* Requirement
Repeat, exactly and with no pictures, the lines that run from the beginning of the entries through the line containing "- 'sm' é um".

* Material provided
■ ■ ■ ■
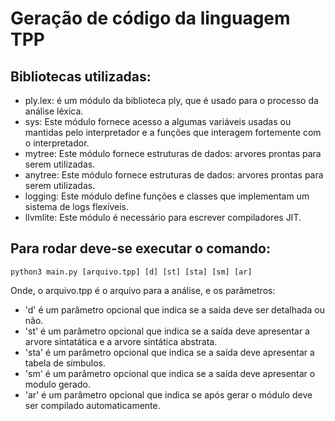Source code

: # Geração de código da linguagem TPP

## Bibliotecas utilizadas:
- ply.lex: é um módulo da biblioteca ply, que é usado para o processo da análise léxica.
- sys: Este módulo fornece acesso a algumas variáveis usadas ou mantidas pelo interpretador e a funções que interagem fortemente com o interpretador.
- mytree: Este módulo fornece estruturas de dados: arvores prontas para serem utilizadas. 
- anytree: Este módulo fornece estruturas de dados: arvores prontas para serem utilizadas. 
- logging: Este módulo define funções e classes que implementam um sistema de logs flexíveis.
- llvmlite: Este módulo é necessário para escrever compiladores JIT.

## Para rodar deve-se executar o comando:
```python3 main.py [arquivo.tpp] [d] [st] [sta] [sm] [ar]```

Onde, o arquivo.tpp é o arquivo para a análise, e os parâmetros:
- 'd' é um parâmetro opcional que indica se a saída deve ser detalhada ou não.
- 'st' é um parâmetro opcional que indica se a saída deve apresentar a arvore sintatática e a arvore sintática abstrata.
- 'sta' é um parâmetro opcional que indica se a saída deve apresentar a tabela de símbulos.
- 'sm' é um parâmetro opcional que indica se a saída deve apresentar o modulo gerado.
- 'ar' é um parâmetro opcional que indica se após gerar o módulo deve ser compilado automaticamente.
■ ■ ■ ■
* Solution to this exercise
Source code

: # Geração de código da linguagem TPP

## Bibliotecas utilizadas:
- ply.lex: é um módulo da biblioteca ply, que é usado para o processo da análise léxica.
- sys: Este módulo fornece acesso a algumas variáveis usadas ou mantidas pelo interpretador e a funções que interagem fortemente com o interpretador.
- mytree: Este módulo fornece estruturas de dados: arvores prontas para serem utilizadas. 
- anytree: Este módulo fornece estruturas de dados: arvores prontas para serem utilizadas. 
- logging: Este módulo define funções e classes que implementam um sistema de logs flexíveis.
- llvmlite: Este módulo é necessário para escrever compiladores JIT.

## Para rodar deve-se executar o comando:
```python3 main.py [arquivo.tpp] [d] [st] [sta] [sm] [ar]```

Onde, o arquivo.tpp é o arquivo para a análise, e os parâmetros:
- 'd' é um parâmetro opcional que indica se a saída deve ser detalhada ou não.
- 'st' é um parâmetro opcional que indica se a saída deve apresentar a arvore sintatática e a arvore sintática abstrata.
- 'sta' é um parâmetro opcional que indica se a saída deve apresentar a tabela de símbulos.
- 'sm' é um parâmetro opcional que indica se a saída deve apresentar o modulo gerado.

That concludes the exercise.